** Record excerpts follows **

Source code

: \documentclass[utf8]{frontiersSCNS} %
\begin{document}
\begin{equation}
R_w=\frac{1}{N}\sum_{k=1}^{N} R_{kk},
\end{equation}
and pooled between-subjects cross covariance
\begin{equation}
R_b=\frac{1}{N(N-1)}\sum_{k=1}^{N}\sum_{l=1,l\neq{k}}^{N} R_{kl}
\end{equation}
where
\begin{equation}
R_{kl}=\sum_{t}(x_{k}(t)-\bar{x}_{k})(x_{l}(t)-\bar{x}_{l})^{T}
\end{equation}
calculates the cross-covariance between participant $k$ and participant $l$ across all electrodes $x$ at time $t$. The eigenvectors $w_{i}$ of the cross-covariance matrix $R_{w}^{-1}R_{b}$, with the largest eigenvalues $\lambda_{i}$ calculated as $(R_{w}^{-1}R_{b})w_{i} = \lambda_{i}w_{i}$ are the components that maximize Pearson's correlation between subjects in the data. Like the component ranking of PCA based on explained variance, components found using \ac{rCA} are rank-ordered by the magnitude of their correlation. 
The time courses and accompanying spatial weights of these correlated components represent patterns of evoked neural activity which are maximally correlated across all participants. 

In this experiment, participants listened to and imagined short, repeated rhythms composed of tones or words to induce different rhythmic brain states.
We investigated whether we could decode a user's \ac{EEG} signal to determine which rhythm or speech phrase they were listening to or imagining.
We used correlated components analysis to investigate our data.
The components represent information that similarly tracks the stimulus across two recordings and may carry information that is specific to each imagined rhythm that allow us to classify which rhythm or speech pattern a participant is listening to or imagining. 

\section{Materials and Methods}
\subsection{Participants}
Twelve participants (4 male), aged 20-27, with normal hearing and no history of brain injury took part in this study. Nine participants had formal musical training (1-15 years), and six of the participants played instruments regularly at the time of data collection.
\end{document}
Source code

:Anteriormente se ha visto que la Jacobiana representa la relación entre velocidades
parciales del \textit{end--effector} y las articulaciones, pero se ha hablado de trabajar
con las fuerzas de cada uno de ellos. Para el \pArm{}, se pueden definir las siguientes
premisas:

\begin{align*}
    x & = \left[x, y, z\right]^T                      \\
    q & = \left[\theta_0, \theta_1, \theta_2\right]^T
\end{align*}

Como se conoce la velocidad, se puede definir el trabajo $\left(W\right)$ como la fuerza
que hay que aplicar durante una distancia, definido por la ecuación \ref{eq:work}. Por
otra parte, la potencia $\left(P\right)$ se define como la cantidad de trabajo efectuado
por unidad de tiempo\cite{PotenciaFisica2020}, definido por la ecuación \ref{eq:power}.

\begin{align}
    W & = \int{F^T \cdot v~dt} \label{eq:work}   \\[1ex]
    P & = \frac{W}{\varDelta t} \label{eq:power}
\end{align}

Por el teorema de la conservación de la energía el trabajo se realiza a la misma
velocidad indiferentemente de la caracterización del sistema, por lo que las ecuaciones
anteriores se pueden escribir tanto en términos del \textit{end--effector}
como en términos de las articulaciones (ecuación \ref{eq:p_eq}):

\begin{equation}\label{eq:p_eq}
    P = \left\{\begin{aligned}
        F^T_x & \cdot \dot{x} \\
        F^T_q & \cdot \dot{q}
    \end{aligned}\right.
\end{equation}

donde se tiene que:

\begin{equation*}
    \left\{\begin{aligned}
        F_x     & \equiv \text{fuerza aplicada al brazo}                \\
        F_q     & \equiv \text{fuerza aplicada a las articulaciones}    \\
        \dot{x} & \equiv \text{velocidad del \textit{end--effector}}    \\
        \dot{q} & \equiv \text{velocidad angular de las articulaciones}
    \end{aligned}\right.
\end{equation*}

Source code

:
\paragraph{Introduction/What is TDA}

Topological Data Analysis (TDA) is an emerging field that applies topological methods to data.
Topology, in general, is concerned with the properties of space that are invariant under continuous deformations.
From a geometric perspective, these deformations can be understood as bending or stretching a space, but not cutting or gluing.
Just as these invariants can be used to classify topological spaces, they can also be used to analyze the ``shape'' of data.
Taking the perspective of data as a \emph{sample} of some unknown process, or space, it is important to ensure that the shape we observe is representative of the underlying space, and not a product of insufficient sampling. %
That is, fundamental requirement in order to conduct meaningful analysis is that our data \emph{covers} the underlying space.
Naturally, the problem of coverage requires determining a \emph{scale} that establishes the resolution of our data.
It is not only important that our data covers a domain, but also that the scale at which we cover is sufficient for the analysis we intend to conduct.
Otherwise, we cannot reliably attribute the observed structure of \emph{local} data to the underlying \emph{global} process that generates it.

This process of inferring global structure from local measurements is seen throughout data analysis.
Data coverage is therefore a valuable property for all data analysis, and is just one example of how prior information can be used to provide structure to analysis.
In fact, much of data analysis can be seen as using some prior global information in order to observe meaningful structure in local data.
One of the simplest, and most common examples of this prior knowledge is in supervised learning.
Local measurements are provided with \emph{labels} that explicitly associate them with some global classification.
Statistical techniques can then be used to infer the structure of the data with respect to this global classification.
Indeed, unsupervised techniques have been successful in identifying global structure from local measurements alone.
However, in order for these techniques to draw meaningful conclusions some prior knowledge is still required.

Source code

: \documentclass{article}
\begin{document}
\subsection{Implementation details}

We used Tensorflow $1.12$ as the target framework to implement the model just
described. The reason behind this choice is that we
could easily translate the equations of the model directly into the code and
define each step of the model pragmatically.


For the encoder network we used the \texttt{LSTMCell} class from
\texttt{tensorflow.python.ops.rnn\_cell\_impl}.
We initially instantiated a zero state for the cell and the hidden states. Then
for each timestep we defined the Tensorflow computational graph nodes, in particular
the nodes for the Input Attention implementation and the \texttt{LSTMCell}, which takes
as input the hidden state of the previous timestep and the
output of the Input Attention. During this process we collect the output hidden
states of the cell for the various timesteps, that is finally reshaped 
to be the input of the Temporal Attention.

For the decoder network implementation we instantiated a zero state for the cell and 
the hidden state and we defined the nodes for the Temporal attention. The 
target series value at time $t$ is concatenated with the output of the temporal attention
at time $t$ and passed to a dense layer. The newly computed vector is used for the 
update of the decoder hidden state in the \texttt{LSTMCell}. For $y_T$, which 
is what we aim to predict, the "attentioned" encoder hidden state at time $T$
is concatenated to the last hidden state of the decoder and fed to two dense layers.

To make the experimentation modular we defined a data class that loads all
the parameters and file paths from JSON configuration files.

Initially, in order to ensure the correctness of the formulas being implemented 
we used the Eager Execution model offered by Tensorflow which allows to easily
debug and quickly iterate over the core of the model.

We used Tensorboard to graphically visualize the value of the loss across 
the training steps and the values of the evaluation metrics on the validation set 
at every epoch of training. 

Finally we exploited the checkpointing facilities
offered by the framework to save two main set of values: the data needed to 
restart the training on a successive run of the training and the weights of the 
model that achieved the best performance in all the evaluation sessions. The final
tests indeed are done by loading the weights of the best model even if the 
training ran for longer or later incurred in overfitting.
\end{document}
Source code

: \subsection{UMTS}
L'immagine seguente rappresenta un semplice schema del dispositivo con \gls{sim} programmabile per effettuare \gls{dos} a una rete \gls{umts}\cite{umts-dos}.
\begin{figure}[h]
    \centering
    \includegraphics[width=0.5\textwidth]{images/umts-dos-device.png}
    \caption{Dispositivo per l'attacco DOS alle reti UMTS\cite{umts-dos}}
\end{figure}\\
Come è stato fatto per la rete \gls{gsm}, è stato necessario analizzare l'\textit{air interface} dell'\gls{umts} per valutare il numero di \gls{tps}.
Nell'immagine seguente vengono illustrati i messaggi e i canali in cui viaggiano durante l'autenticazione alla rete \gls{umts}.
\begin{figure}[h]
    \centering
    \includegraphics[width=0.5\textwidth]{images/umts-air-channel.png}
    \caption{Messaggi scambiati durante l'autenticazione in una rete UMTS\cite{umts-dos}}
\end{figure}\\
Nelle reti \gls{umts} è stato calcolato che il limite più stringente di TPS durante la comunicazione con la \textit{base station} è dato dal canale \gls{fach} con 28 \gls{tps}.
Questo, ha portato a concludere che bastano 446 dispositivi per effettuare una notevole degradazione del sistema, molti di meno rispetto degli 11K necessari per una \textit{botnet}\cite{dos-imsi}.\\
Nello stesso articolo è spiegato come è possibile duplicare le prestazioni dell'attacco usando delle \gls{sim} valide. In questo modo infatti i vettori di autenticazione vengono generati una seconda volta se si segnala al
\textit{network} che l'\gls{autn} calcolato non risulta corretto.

** End of Record excerpts **

◆ **Problem to work on**
Beginning with the line holding "states of the" and ending with the line holding "the parameters and", write out the stretch of material above exactly; add no further lines.

◆ **Reply**
states of the cell for the various timesteps, that is finally reshaped 
to be the input of the Temporal Attention.

For the decoder network implementation we instantiated a zero state for the cell and 
the hidden state and we defined the nodes for the Temporal attention. The 
target series value at time $t$ is concatenated with the output of the temporal attention
at time $t$ and passed to a dense layer. The newly computed vector is used for the 
update of the decoder hidden state in the \texttt{LSTMCell}. For $y_T$, which 
is what we aim to predict, the "attentioned" encoder hidden state at time $T$
is concatenated to the last hidden state of the decoder and fed to two dense layers.

To make the experimentation modular we defined a data class that loads all
the parameters and file paths from JSON configuration files.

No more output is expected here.